§ **Provided entries**:

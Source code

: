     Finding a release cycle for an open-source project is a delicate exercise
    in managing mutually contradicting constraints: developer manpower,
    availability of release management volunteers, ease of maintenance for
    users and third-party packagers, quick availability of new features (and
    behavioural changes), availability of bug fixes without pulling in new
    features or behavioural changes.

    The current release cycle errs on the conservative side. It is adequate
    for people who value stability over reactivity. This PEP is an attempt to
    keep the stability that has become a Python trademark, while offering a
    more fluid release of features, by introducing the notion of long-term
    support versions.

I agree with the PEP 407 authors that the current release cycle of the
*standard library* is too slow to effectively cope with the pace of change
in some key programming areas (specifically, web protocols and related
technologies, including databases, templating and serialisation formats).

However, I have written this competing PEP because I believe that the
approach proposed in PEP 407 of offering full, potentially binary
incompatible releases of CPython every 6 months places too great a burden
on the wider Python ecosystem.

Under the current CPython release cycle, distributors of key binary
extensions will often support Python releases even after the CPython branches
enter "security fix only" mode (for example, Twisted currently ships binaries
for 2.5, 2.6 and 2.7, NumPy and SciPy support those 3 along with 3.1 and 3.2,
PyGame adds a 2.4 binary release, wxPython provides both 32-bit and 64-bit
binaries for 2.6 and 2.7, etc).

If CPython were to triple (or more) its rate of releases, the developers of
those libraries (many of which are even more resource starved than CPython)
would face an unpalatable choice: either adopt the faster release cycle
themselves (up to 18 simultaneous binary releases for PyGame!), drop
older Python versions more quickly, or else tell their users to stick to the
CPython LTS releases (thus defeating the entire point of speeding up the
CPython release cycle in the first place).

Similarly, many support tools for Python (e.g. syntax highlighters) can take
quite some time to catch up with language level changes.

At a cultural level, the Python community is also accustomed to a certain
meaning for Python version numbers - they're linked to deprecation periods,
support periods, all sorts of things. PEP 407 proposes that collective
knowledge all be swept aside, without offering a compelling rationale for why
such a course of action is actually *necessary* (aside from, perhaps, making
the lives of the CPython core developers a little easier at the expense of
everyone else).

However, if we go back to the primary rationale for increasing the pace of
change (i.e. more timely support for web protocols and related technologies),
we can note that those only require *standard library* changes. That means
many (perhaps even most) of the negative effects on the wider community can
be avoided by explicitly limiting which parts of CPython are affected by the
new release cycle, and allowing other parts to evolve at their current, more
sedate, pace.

§ **The problem**: Every line in the data that includes the word "their" should be counted, and only the resulting number given.

§ **Result of this exercise**: 2